The Devil and Daniel Webster

Stephen Vincent Benet wrote a short story which was made into a movie in 1941 entitled “All for the Money.” The story was about a down-on-his-luck New Hampshire farmer who makes a contract with the devil in exchange for seven years of prosperity. In this story the devil is referred to as Mr. Scratch, a term often used in the 1850’s. When Mr. Scratch comes back in seven years to collect the farmer’s soul, Daniel Webster, lawyer and hero of the common man, challenges the contract. A judge and jury hear the arguments and render a verdict in favor of the farmer.
In 1971, Pulitzer Prize winner Archibald MacLeish wrote a three scene play using Benet’s story line. His play was called “Scratch” and touched on Daniel Webster’s efforts as a Senator in Congress to save the Union from a bloody civil war by proposing the Fugitive Slave Law.

Lawyer Daniel Webster before the Judge and Jury
where the Devil is both prosecutor and
plaintive against the farmer.

WEBSTER. You suggest, sir that I have changed. I have not changed my mind about slavery. I detest slavery. I regard slavery as a great moral and political evil.
SCRATCH. Back in the old dim days before you saw the light you had a dearer cause. Liberty, you used to say, and Union.
WEBSTER. Not a dearer cause: a single cause. Liberty and Union, one and inseparable, now and forever. I have preserved the peace. A peace which would preserve the hope by which alone the Union can survive.

In Scene two the farmer, Mr. Stone, asks Mr. Scratch for an extension of one more year to his contract. His request is denied.
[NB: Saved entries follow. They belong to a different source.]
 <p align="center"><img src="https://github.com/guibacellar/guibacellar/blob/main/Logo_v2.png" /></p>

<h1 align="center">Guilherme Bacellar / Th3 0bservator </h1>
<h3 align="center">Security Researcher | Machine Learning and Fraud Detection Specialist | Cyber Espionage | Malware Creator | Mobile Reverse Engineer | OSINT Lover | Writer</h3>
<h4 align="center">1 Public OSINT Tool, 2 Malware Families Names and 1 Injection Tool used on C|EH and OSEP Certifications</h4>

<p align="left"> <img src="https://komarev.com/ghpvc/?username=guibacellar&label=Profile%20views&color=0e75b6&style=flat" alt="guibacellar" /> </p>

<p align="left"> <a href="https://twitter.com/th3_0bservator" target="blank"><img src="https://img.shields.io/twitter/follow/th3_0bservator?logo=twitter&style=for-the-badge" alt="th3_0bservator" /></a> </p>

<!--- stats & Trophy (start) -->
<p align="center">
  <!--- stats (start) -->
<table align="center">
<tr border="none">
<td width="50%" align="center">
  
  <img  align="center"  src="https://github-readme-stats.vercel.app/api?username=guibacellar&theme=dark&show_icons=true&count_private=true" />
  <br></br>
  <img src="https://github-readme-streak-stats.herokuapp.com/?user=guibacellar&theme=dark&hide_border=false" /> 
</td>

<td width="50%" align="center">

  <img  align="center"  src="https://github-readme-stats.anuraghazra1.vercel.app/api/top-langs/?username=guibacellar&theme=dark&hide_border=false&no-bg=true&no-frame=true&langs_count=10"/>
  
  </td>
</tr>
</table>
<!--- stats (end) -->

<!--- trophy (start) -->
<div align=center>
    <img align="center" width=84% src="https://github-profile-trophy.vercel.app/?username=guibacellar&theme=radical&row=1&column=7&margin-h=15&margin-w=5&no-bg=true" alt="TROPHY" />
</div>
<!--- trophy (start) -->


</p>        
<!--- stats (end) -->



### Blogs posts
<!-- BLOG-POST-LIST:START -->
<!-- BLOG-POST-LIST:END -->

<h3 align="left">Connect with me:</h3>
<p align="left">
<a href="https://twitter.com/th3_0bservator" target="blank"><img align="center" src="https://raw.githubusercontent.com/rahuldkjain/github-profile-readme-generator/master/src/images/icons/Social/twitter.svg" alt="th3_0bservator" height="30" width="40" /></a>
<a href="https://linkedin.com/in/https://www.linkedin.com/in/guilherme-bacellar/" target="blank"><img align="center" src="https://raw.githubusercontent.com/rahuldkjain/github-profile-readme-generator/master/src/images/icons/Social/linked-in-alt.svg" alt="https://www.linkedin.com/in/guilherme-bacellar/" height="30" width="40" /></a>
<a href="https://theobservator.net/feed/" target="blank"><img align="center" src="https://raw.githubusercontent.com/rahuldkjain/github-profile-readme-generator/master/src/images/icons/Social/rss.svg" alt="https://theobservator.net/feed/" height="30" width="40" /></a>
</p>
MR. STONE. Then I’ll break it. I’ll get a lawyer and I’ll break it. There never was a contract drawn a lawyer couldn’t break. I’ll get the best. I’ll get Daniel Webster.
SCRATCH. But Daniel Webster is now Secretary of State to Mr. Fillmore.
MR. STONE. He’s my friend. He’s next door in Massachusetts

In Scene three Mr. Webster confronts the devil and demands that the farmer’s contract be presented to an American judge and jury for foreclosure. The trial proceeds.
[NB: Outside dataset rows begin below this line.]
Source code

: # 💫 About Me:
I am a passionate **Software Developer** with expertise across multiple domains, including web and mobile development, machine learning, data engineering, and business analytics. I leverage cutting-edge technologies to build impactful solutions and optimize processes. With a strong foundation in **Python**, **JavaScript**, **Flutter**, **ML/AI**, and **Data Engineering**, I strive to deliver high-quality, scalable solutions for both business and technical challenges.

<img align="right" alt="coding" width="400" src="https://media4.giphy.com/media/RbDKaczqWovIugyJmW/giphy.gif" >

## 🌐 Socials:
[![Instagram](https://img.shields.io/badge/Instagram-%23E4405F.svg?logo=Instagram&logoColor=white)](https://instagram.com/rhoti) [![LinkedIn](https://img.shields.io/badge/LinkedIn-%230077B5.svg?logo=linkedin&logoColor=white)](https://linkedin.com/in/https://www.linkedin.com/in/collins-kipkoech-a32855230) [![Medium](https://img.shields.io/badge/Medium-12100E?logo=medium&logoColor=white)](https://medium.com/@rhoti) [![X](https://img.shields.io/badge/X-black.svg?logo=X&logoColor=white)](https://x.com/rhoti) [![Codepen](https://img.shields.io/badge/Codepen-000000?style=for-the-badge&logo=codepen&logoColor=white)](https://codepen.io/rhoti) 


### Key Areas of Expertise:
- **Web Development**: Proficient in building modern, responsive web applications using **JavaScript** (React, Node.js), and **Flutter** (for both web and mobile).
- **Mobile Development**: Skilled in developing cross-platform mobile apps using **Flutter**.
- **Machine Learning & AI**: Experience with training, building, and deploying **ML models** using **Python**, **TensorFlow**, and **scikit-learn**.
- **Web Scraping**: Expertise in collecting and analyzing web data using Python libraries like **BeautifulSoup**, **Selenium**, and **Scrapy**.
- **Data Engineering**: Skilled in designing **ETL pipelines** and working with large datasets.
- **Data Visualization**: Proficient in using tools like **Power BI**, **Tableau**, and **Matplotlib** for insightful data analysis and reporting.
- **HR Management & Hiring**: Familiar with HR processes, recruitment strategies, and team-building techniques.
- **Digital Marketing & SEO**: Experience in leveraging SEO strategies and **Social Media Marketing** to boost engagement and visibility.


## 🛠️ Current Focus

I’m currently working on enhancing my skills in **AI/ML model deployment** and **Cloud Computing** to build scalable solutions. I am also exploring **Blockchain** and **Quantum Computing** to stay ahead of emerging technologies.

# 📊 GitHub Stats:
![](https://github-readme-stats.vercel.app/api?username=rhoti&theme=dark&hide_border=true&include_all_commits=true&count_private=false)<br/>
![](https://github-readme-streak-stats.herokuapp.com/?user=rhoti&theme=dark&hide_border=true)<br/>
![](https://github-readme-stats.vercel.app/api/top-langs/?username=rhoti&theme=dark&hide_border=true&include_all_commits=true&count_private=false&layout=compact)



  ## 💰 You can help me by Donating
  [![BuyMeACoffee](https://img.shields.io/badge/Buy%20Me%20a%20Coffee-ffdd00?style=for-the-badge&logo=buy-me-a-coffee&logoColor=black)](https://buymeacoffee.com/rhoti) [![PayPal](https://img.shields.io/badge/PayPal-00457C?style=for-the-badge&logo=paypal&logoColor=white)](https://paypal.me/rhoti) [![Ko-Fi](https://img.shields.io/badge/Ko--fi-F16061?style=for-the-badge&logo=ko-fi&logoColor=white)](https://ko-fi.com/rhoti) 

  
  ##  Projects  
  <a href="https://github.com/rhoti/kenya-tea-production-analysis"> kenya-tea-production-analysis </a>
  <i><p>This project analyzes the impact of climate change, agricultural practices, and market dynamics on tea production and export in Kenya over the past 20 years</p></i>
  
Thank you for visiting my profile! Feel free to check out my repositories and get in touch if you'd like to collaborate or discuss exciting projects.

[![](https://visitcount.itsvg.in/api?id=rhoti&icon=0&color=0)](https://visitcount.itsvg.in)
SCRATCH. No question. He admits the transaction. Confirms the debt is due and payable.
WEBSTER. Due yes. Payable is for the jury.
SCRATCH. What do you mean? You yourself have told your client that he sold his soul. Something, you once believed, that no American would do!
WEBSTER. Something one American, alas, has done.
SCRATCH. One American! Multitudes of them. And for the same bait – affluence – gratification. There was even one who sold his country’s soul! Ever hear of that one Mr. Webster? Sold it for peace, he said to preserve the Union! Took back his country’s promise to mankind for a few years’ peace – for a spell of prosperity. A promise that “all men have a right to Liberty!” But if a black man tried to use it he was still a slave – worse than a slave – a fugitive slave. It would keep the peace, you said, preserve the Union. Oh, yes. It preserved the Union Mr. Webster, but the country lost its soul.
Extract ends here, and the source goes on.